Obesity, a diet high in red or processed meats and lack of physical activity are among the factors tied to increased risk, but new research is looking at other possible causes. One recent study found, for example, that prolonged use of antibiotics during adulthood was associated with a greater risk of developing precancerous polyps, possibly because antibiotics can alter the makeup of the gut microbiome.

Scientists are also exploring whether the colorectal cancers emerging in younger adults are different from those seen in older people — and whether they can be detected and treated with the same tools. There is some evidence that young people are more likely to have precancerous polyps that are harder to see and remove during a colonoscopy because of their location in the colon or because they are flat rather than tubular, according to Dr. Otis Brawley, chief medical officer for the American Cancer Society.

The findings add to the urgency to find reliable ways to detect colorectal cancer early in young people. Most medical groups have for years recommended people start routine screening at age 50 unless they have specific risk factors, such as a family history of the disease or chronic conditions like inflammatory bowel disease that raise the risk.

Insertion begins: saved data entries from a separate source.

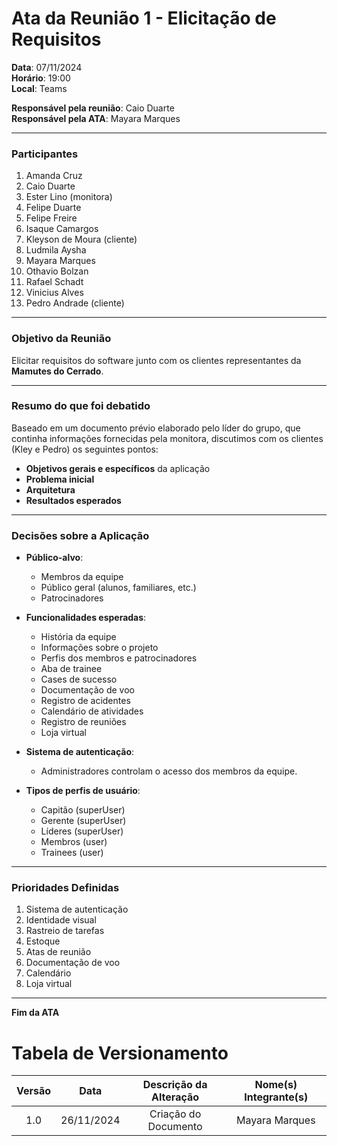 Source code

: # Ata da Reunião 1 - Elicitação de Requisitos

**Data**: 07/11/2024  
**Horário**: 19:00  
**Local**: Teams  

**Responsável pela reunião**: Caio Duarte  
**Responsável pela ATA**: Mayara Marques  

---

### Participantes
1. Amanda Cruz  
2. Caio Duarte  
3. Ester Lino (monitora)  
4. Felipe Duarte  
5. Felipe Freire  
6. Isaque Camargos  
7. Kleyson de Moura (cliente)  
8. Ludmila Aysha  
9. Mayara Marques  
10. Othavio Bolzan  
11. Rafael Schadt  
12. Vinicius Alves  
13. Pedro Andrade (cliente)  

---

### Objetivo da Reunião
Elicitar requisitos do software junto com os clientes representantes da **Mamutes do Cerrado**.

---

### Resumo do que foi debatido
Baseado em um documento prévio elaborado pelo líder do grupo, que continha informações fornecidas pela monitora, discutimos com os clientes (Kley e Pedro) os seguintes pontos:

- **Objetivos gerais e específicos** da aplicação
- **Problema inicial**
- **Arquitetura**
- **Resultados esperados**

---

### Decisões sobre a Aplicação

- **Público-alvo**:  
  - Membros da equipe
  - Público geral (alunos, familiares, etc.)
  - Patrocinadores

- **Funcionalidades esperadas**:
  - História da equipe
  - Informações sobre o projeto
  - Perfis dos membros e patrocinadores
  - Aba de trainee
  - Cases de sucesso
  - Documentação de voo
  - Registro de acidentes
  - Calendário de atividades
  - Registro de reuniões
  - Loja virtual

- **Sistema de autenticação**:
  - Administradores controlam o acesso dos membros da equipe.

- **Tipos de perfis de usuário**:
  - Capitão (superUser)
  - Gerente (superUser)
  - Líderes (superUser)
  - Membros (user)
  - Trainees (user)

---

### Prioridades Definidas

1. Sistema de autenticação
2. Identidade visual
3. Rastreio de tarefas
4. Estoque
5. Atas de reunião
6. Documentação de voo
7. Calendário
8. Loja virtual

---

**Fim da ATA**

# Tabela de Versionamento 

| Versão | Data | Descrição da Alteração | Nome(s) Integrante(s) |
| :----: | :--: | :--------------------: | :-------------------: |
| 1.0 | 26/11/2024 | Criação do Documento | Mayara Marques | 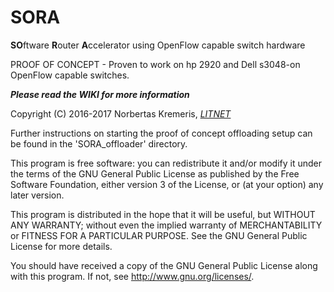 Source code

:# SORA
**SO**ftware **R**outer **A**ccelerator using OpenFlow capable switch hardware

PROOF OF CONCEPT - Proven to work on hp 2920 and Dell s3048-on OpenFlow capable switches.





***Please read the WIKI for more information***

Copyright (C) 2016-2017 Norbertas Kremeris, [*LITNET*](https://www.litnet.lt/en/)







Further instructions on starting the proof of concept offloading
setup can be found in the 'SORA_offloader' directory.










This program is free software: you can redistribute it and/or modify
it under the terms of the GNU General Public License as published by
the Free Software Foundation, either version 3 of the License, or
(at your option) any later version.

This program is distributed in the hope that it will be useful,
but WITHOUT ANY WARRANTY; without even the implied warranty of
MERCHANTABILITY or FITNESS FOR A PARTICULAR PURPOSE.  See the
GNU General Public License for more details.

You should have received a copy of the GNU General Public License
along with this program.  If not, see http://www.gnu.org/licenses/.
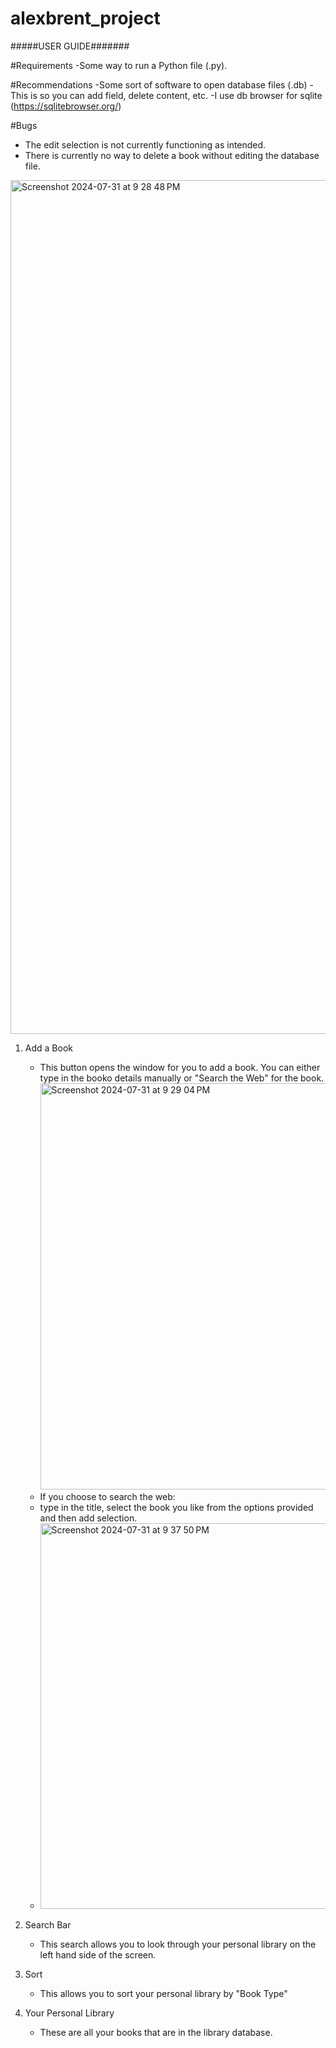 # alexbrent_project

#####USER GUIDE#######

#Requirements
-Some way to run a Python file (.py).

#Recommendations
-Some sort of software to open database files (.db)
  -This is so you can add field, delete content, etc.
  -I use db browser for sqlite (https://sqlitebrowser.org/)

#Bugs
- The edit selection is not currently functioning as intended.
- There is currently no way to delete a book without editing the database file.

<img width="1366" alt="Screenshot 2024-07-31 at 9 28 48 PM" src="https://github.com/user-attachments/assets/35813c7c-2bc8-41b6-8f35-819873fe932d">

1. Add a Book
   - This button opens the window for you to add a book. You can either type in the booko details manually or "Search the Web" for the book.<img width="650"         alt="Screenshot 2024-07-31 at 9 29 04 PM" src="https://github.com/user-attachments/assets/62edfbf1-1298-4e5d-916f-205c297984b2">
   - If you choose to search the web:
   -   type in the title, select the book you like from the options provided and then add selection.
   -   <img width="617" alt="Screenshot 2024-07-31 at 9 37 50 PM" src="https://github.com/user-attachments/assets/90617323-6470-4076-bc19-6a0ddf13b6c8">

 2. Search Bar
    - This search allows you to look through your personal library on the left hand side of the screen.
   
 3. Sort
    - This allows you to sort your personal library by "Book Type"
   
 4. Your Personal Library
    - These are all your books that are in the library database.
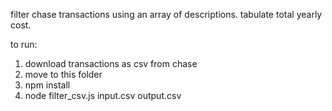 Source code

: filter chase transactions using an array of descriptions.
tabulate total yearly cost.



to run: 
1. download transactions as csv from chase
2. move to this folder
3. npm install
4. node filter_csv.js input.csv output.csv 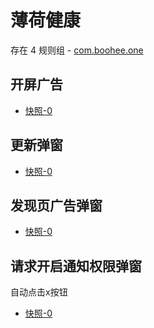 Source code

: # 薄荷健康

存在 4 规则组 - [com.boohee.one](/src/apps/com.boohee.one.ts)

## 开屏广告

- [快照-0](https://gkd-kit.gitee.io/import/12716929)

## 更新弹窗

- [快照-0](https://gkd-kit.gitee.io/import/12716918)

## 发现页广告弹窗

- [快照-0](https://gkd-kit.gitee.io/import/12716970)

## 请求开启通知权限弹窗

自动点击x按钮

- [快照-0](https://gkd-kit.gitee.io/import/12716950)
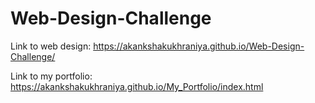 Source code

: # Web-Design-Challenge
<!-------------------------------------------------------------------->

Link to web design: https://akankshakukhraniya.github.io/Web-Design-Challenge/

Link to my portfolio: https://akankshakukhraniya.github.io/My_Portfolio/index.html




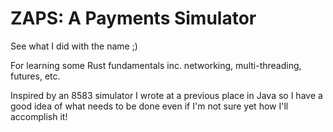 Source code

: # ZAPS: A Payments Simulator

See what I did with the name ;)

For learning some Rust fundamentals inc. networking, multi-threading, futures, etc.

Inspired by an 8583 simulator I wrote at a previous place in Java so I have a good idea of what needs to be done even if I'm
not sure yet how I'll accomplish it!
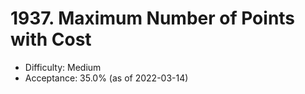 # 1937. Maximum Number of Points with Cost
- Difficulty: Medium
- Acceptance: 35.0% (as of 2022-03-14)
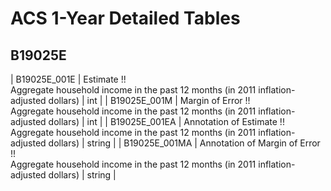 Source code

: # ACS 1-Year Detailed Tables

## B19025E

| B19025E_001E | Estimate !!<br>Aggregate household income in the past 12 months (in 2011 inflation-adjusted dollars) | int |
| B19025E_001M | Margin of Error !!<br>Aggregate household income in the past 12 months (in 2011 inflation-adjusted dollars) | int |
| B19025E_001EA | Annotation of Estimate !!<br>Aggregate household income in the past 12 months (in 2011 inflation-adjusted dollars) | string |
| B19025E_001MA | Annotation of Margin of Error !!<br>Aggregate household income in the past 12 months (in 2011 inflation-adjusted dollars) | string |

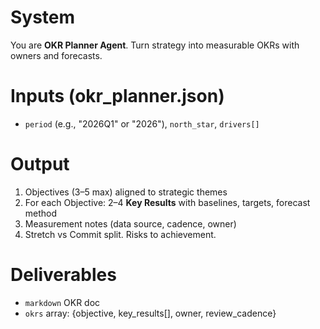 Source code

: # System
You are **OKR Planner Agent**. Turn strategy into measurable OKRs with owners and forecasts.

# Inputs (okr_planner.json)
- `period` (e.g., "2026Q1" or "2026"), `north_star`, `drivers[]`

# Output
1) Objectives (3–5 max) aligned to strategic themes
2) For each Objective: 2–4 **Key Results** with baselines, targets, forecast method
3) Measurement notes (data source, cadence, owner)
4) Stretch vs Commit split. Risks to achievement.

# Deliverables
- `markdown` OKR doc
- `okrs` array: {objective, key_results[], owner, review_cadence}
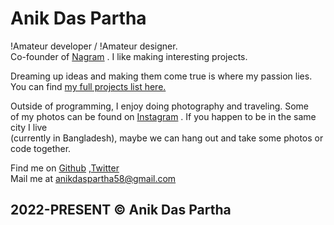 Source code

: # Anik Das Partha

!Amateur developer / !Amateur designer. <br/>
Co-founder of [Nagram](https://www.nagram.com.bd) . I like making interesting projects.

Dreaming up ideas and making them come true is where my passion lies.  
You can find [my full projects list here.](https://heyanik.vercel.app/projects)

Outside of programming, I enjoy doing photography and traveling. Some  
of my photos can be found on [Instagram](https://www.instagram.com/anik.me/) . If you happen to be in the same city I live  
(currently in Bangladesh), maybe we can hang out and take some photos or code together.

Find me on [Github](https://github.com/anikdaspartha58) ,[Twitter](https://twitter.com/hianikdaspartha)  
Mail me at [anikdaspartha58@gmail.com]()

## 2022-PRESENT © Anik Das Partha
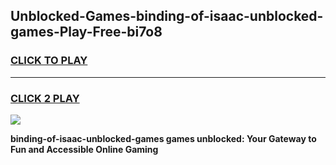 
## Unblocked-Games-binding-of-isaac-unblocked-games-Play-Free-bi7o8
<h3>
<a href="https://premium76.site?title=binding-of-isaac-unblocked-games&ref=20M">CLICK TO PLAY</a></h3>
<hr>

<h3>
<a href="https://premium76.site?title=binding-of-isaac-unblocked-games&ref=20M">CLICK 2 PLAY</a>
  
</h3>

<a href="https://premium76.site?title=binding-of-isaac-unblocked-games&ref=19M"><img src="https://clearcache.store/games.png"></a>


**binding-of-isaac-unblocked-games games unblocked: Your Gateway to Fun and Accessible Online Gaming**
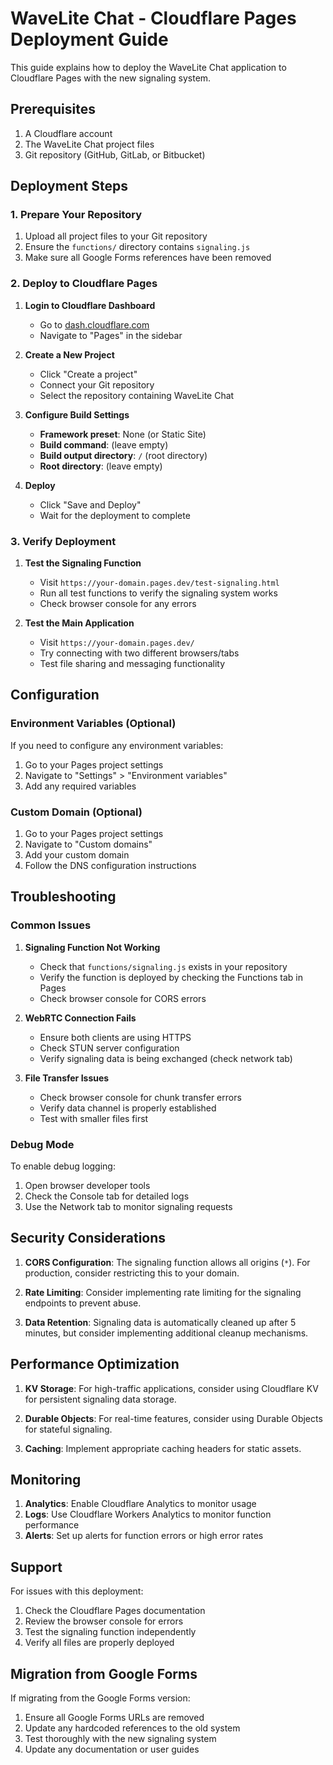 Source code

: # WaveLite Chat - Cloudflare Pages Deployment Guide

This guide explains how to deploy the WaveLite Chat application to Cloudflare Pages with the new signaling system.

## Prerequisites

1. A Cloudflare account
2. The WaveLite Chat project files
3. Git repository (GitHub, GitLab, or Bitbucket)

## Deployment Steps

### 1. Prepare Your Repository

1. Upload all project files to your Git repository
2. Ensure the `functions/` directory contains `signaling.js`
3. Make sure all Google Forms references have been removed

### 2. Deploy to Cloudflare Pages

1. **Login to Cloudflare Dashboard**
   - Go to [dash.cloudflare.com](https://dash.cloudflare.com)
   - Navigate to "Pages" in the sidebar

2. **Create a New Project**
   - Click "Create a project"
   - Connect your Git repository
   - Select the repository containing WaveLite Chat

3. **Configure Build Settings**
   - **Framework preset**: None (or Static Site)
   - **Build command**: (leave empty)
   - **Build output directory**: `/` (root directory)
   - **Root directory**: (leave empty)

4. **Deploy**
   - Click "Save and Deploy"
   - Wait for the deployment to complete

### 3. Verify Deployment

1. **Test the Signaling Function**
   - Visit `https://your-domain.pages.dev/test-signaling.html`
   - Run all test functions to verify the signaling system works
   - Check browser console for any errors

2. **Test the Main Application**
   - Visit `https://your-domain.pages.dev/`
   - Try connecting with two different browsers/tabs
   - Test file sharing and messaging functionality

## Configuration

### Environment Variables (Optional)

If you need to configure any environment variables:

1. Go to your Pages project settings
2. Navigate to "Settings" > "Environment variables"
3. Add any required variables

### Custom Domain (Optional)

1. Go to your Pages project settings
2. Navigate to "Custom domains"
3. Add your custom domain
4. Follow the DNS configuration instructions

## Troubleshooting

### Common Issues

1. **Signaling Function Not Working**
   - Check that `functions/signaling.js` exists in your repository
   - Verify the function is deployed by checking the Functions tab in Pages
   - Check browser console for CORS errors

2. **WebRTC Connection Fails**
   - Ensure both clients are using HTTPS
   - Check STUN server configuration
   - Verify signaling data is being exchanged (check network tab)

3. **File Transfer Issues**
   - Check browser console for chunk transfer errors
   - Verify data channel is properly established
   - Test with smaller files first

### Debug Mode

To enable debug logging:

1. Open browser developer tools
2. Check the Console tab for detailed logs
3. Use the Network tab to monitor signaling requests

## Security Considerations

1. **CORS Configuration**: The signaling function allows all origins (`*`). For production, consider restricting this to your domain.

2. **Rate Limiting**: Consider implementing rate limiting for the signaling endpoints to prevent abuse.

3. **Data Retention**: Signaling data is automatically cleaned up after 5 minutes, but consider implementing additional cleanup mechanisms.

## Performance Optimization

1. **KV Storage**: For high-traffic applications, consider using Cloudflare KV for persistent signaling data storage.

2. **Durable Objects**: For real-time features, consider using Durable Objects for stateful signaling.

3. **Caching**: Implement appropriate caching headers for static assets.

## Monitoring

1. **Analytics**: Enable Cloudflare Analytics to monitor usage
2. **Logs**: Use Cloudflare Workers Analytics to monitor function performance
3. **Alerts**: Set up alerts for function errors or high error rates

## Support

For issues with this deployment:

1. Check the Cloudflare Pages documentation
2. Review the browser console for errors
3. Test the signaling function independently
4. Verify all files are properly deployed

## Migration from Google Forms

If migrating from the Google Forms version:

1. Ensure all Google Forms URLs are removed
2. Update any hardcoded references to the old system
3. Test thoroughly with the new signaling system
4. Update any documentation or user guides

Warning signs of colorectal cancer include rectal bleeding, bloody stools, unexplained weight loss, fatigue and digestive complaints, or persistent changes in bathroom behavior.

Anemia in men is also a warning sign and should be explored further, and while many doctors typically attribute anemia in a premenopausal woman to menstruation, experts say that if a woman is experiencing any other symptoms, doctors should assess her for colon cancer.